I'm a graduate student in physics, and I’m looking for academic papers that estimate the number of logical qubits required for real-world quantum computing applications, particularly: Breaking RSA cryptography
I want to cite reliable sources in my final work to provide readers with a clear picture of how far the current logical qubit benchmarks are across different quantum computing platforms. If there are recent papers that analyze these requirements, I would greatly appreciate any references.
In "Reducing the Number of Qubits in Quantum Factoring" (2024), Chevignard et al prove you can factor an $n$ bit number with $(0.5 + \epsilon)n$ logical qubits.
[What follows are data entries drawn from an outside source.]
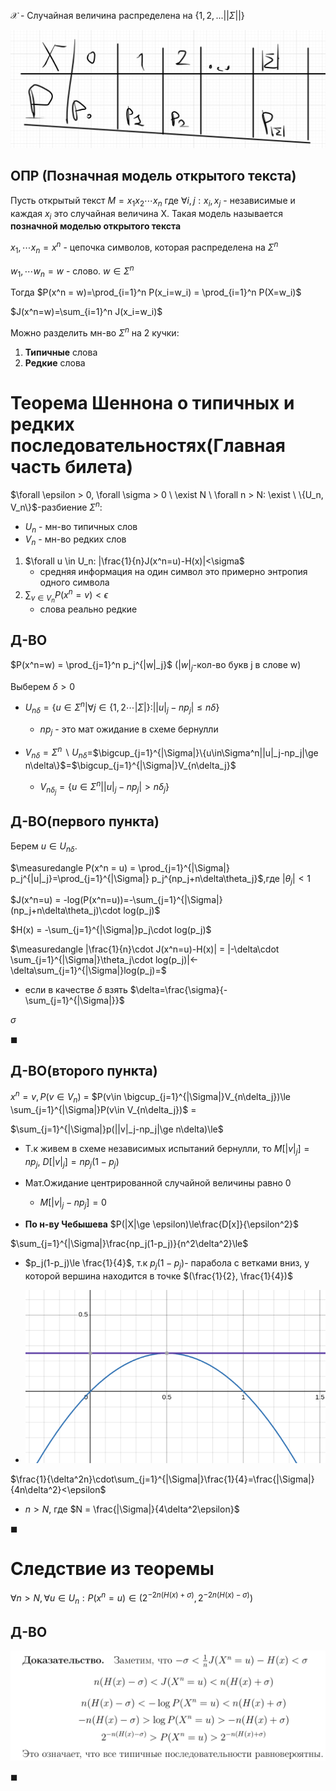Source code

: $\mathcal{X}$ - Случайная величина распределена на $\{1,2,...||\Sigma||\}$

![alt text](image.png)


## ОПР (Позначная модель открытого текста)
Пусть открытый текст $M = x_1 x_2 \cdots x_n$ где $\forall i, j: x_i, x_j$ - независимые и каждая $x_i$ это случайная величина X. Такая модель называется **позначной моделью открытого текста**

$x_1, \cdots x_n = x^n$ - цепочка символов, которая распределена на $\Sigma ^ n$

$w_1, \cdots w_n = w$ - слово.  $w \in \Sigma ^ n$

Тогда $P(x^n = w)=\prod_{i=1}^n P(x_i=w_i) = \prod_{i=1}^n P(X=w_i)$

$J(x^n=w)=\sum_{i=1}^n J(x_i=w_i)$

Можно разделить мн-во $\Sigma^n$ на 2 кучки:
1. **Типичные** слова
2. **Редкие** слова

# Теорема Шеннона о типичных и редких последовательностях(Главная часть билета)

$\forall \epsilon > 0, \forall \sigma > 0
\ \exist N \ \forall n > N: \exist \ \{U_n, V_n\}$-разбиение $\Sigma^n$:

* $U_n$ - мн-во типичных слов
* $V_n$ - мн-во редких слов
  
1. $\forall u \in U_n: |\frac{1}{n}J(x^n=u)-H(x)|<\sigma$
    * средняя информация на один символ это примерно энтропия одного символа
2. $\sum_{v\in V_n}P(x^n = v) < \epsilon$
   * слова реально редкие 

## Д-ВО
$P(x^n=w) = \prod_{j=1}^n p_j^{|w|_j}$ ($|w|_j$-кол-во букв j в слове w)

Выберем $\delta > 0$
* $U_{n\delta} = \{u\in \Sigma^n | \forall j \in\{1,2 \cdots |\Sigma|\}:||u|_j-np_j|\le n\delta \}$
  * $np_j$ - это мат ожидание в схеме бернулли
* $V_{n\delta} = \Sigma^n \backslash U_{n\delta}$=$\bigcup_{j=1}^{|\Sigma|}\{u\in\Sigma^n||u|_j-np_j|\ge n\delta\}$=$\bigcup_{j=1}^{|\Sigma|}V_{n\delta_j}$

  * $V_{n\delta_j} = \{u \in \Sigma^n| |u|_j-np_j|> n\delta_j\}$

## Д-ВО(первого пункта)
Берем $u\in U_{n\delta}$. 

$\measuredangle P(x^n = u) = \prod_{j=1}^{|\Sigma|} p_j^{|u|_j}=\prod_{j=1}^{|\Sigma|} p_j^{np_j+n\delta\theta_j}$,где $|\theta_j| < 1$

$J(x^n=u) = -log(P(x^n=u))=-\sum_{j=1}^{|\Sigma|}(np_j+n\delta\theta_j)\cdot log(p_j)$

$H(x) = -\sum_{j=1}^{|\Sigma|}p_j\cdot log(p_j)$

$\measuredangle |\frac{1}{n}\cdot J(x^n=u)-H(x)| = |-\delta\cdot \sum_{j=1}^{|\Sigma|}\theta_j\cdot log(p_j)|<-\delta\sum_{j=1}^{|\Sigma|}log(p_j)=$
* если в качестве $\delta$ взять $\delta=\frac{\sigma}{-\sum_{j=1}^{|\Sigma|}}$

$\sigma$

$\blacksquare$

## Д-ВО(второго пункта)

$x^n = v, P(v \in V_n)$ = $P(v\in \bigcup_{j=1}^{|\Sigma|}V_{n\delta_j})\le \sum_{j=1}^{|\Sigma|}P(v\in V_{n\delta_j})$ =

$\sum_{j=1}^{|\Sigma|}p(||v|_j-np_j|\ge n\delta)\le$
* Т.к живем в схеме независимых испытаний бернулли, то $M[|v|_j]=np_j$, $D[|v|_j]=np_j(1-p_j)$
* Мат.Ожидание центрированной случайной величины равно 0
  * $M[|v|_j-np_j]=0$

* **По н-ву Чебышева** $P(|X|\ge \epsilon)\le\frac{D[x]}{\epsilon^2}$

$\sum_{j=1}^{|\Sigma|}\frac{np_j(1-p_j)}{n^2\delta^2}\le$

* $p_j(1-p_j)\le \frac{1}{4}$, т.к $p_j(1-p_j)$- парабола с ветками вниз, у которой вершина находится в точке $(\frac{1}{2}, \frac{1}{4})$

* ![alt text](image-1.png)

$\frac{1}{\delta^2n}\cdot\sum_{j=1}^{|\Sigma|}\frac{1}{4}=\frac{|\Sigma|}{4n\delta^2}<\epsilon$ 

* $n > N$, где $N = \frac{|\Sigma|}{4\delta^2\epsilon}$ 

$\blacksquare$

# Следствие из теоремы
$\forall n > N, \forall u \in U_n: P(x^n=u)\in (2^{-2n(H(x)+\sigma)}, 2^{-2n(H(x)-\sigma)})$

## Д-ВО

![alt text](image-2.png)

$\blacksquare$
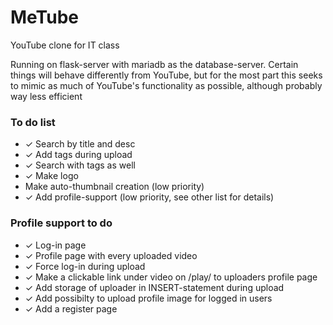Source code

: # MeTube
YouTube clone for IT class

Running on flask-server with mariadb as the database-server. Certain things will behave differently from YouTube, but for the most part this seeks to mimic as much of YouTube's functionality as possible, although probably way less efficient

### To do list
- &#10003; Search by title and desc
- &#10003; Add tags during upload
- &#10003; Search with tags as well
- &#10003; Make logo
- Make auto-thumbnail creation (low priority)
- &#10003; Add profile-support (low priority, see other list for details)


### Profile support to do
- &#10003; Log-in page
- &#10003; Profile page with every uploaded video
- &#10003; Force log-in during upload
- &#10003; Make a clickable link under video on /play/ to uploaders profile page
- &#10003; Add storage of uploader in INSERT-statement during upload
- &#10003; Add possibilty to upload profile image for logged in users
- &#10003; Add a register page
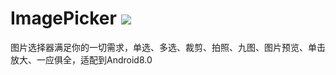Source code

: # ImagePicker [![](https://jitpack.io/v/com.hacknife/imagepicker.svg)](https://jitpack.io/#com.hacknife/imagepicker)
图片选择器满足你的一切需求，单选、多选、裁剪、拍照、九图、图片预览、单击放大、一应俱全，适配到Android8.0

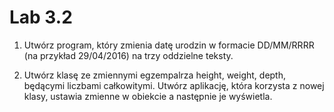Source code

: # Lab 3.2
1. Utwórz program, który zmienia datę urodzin w formacie DD/MM/RRRR (na przykład 29/04/2016) na trzy oddzielne teksty.

2. Utwórz klasę ze zmiennymi egzempalrza height, weight, depth, będącymi liczbami całkowitymi. Utwórz aplikację, która korzysta z nowej klasy, ustawia zmienne w obiekcie a następnie je wyświetla.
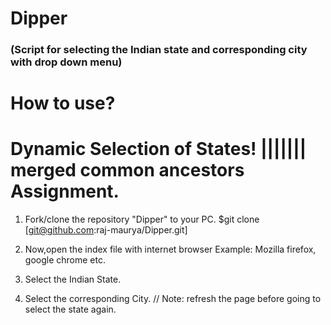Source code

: # Dipper
### (Script for selecting the Indian state and corresponding city with drop down menu)
# How to use?


Dynamic Selection of States!
||||||| merged common ancestors
Assignment.
=======
1. Fork/clone the repository "Dipper" to your PC. 
$git clone  [git@github.com:raj-maurya/Dipper.git]

2. Now,open the index file with internet browser Example: Mozilla firefox, google chrome etc.
3. Select the Indian State.
4. Select the corresponding City.                             // Note: refresh the page before going to select the state again.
Concretely, they estimate 1730 logical qubits to factor a 2048 bit semiprime.
Before 2024 the best lower bound was $1.5n$ logical qubits from Zalka, though a full construction was never provided. There have also been various $2n \pm O(\log n)$ constructions from Beauregard, from Häner, and from me.
Note that these estimates very commonly exclude fault tolerance overheads, routing overheads, and magic state distillation overheads. Those costs are not negligible. For real space cost estimates, you don't necessarily want to minimize logical qubits. For example, in the 2019 cost estimate we used a $3n$ logical qubit construction because the physical qubit savings from a lower code distance due to running faster outweighed using fewer logical qubits.
How many logical qubits are needed for RSA breaking?
It depends on many things, as the other answer has pointed out.
However, the most straight-forward textbook answer is that $x$ logical qubits are needed, where $$ x = 3n + 1 + \lceil{\log(2+\frac{1}{2\epsilon})}\rceil\tag{1} $$
In Eq. (1), the bit length of the RSA number is $n$ and the probability to succeed is $1-\epsilon$. The $\epsilon$ dependence is mercifully weak. (Of these $x$ qubits, $2n + 1 + \lceil{\log(2+\frac{1}{2\epsilon})}\rceil$ are initialized to $|0\rangle$ and $n$ are initialized to $|1\rangle$ in the textbook algorithm.)
The number shown in Eq. (1) is the number of qubits used in the order-finding part of the RSA factoring algorithm. The other steps can be handled classically, so the order-finding is the only place you really need a quantum computer.
Citation: M. Nielsen & I. Chuang "Quantum Computation and Quantum Information" at Chapter 5.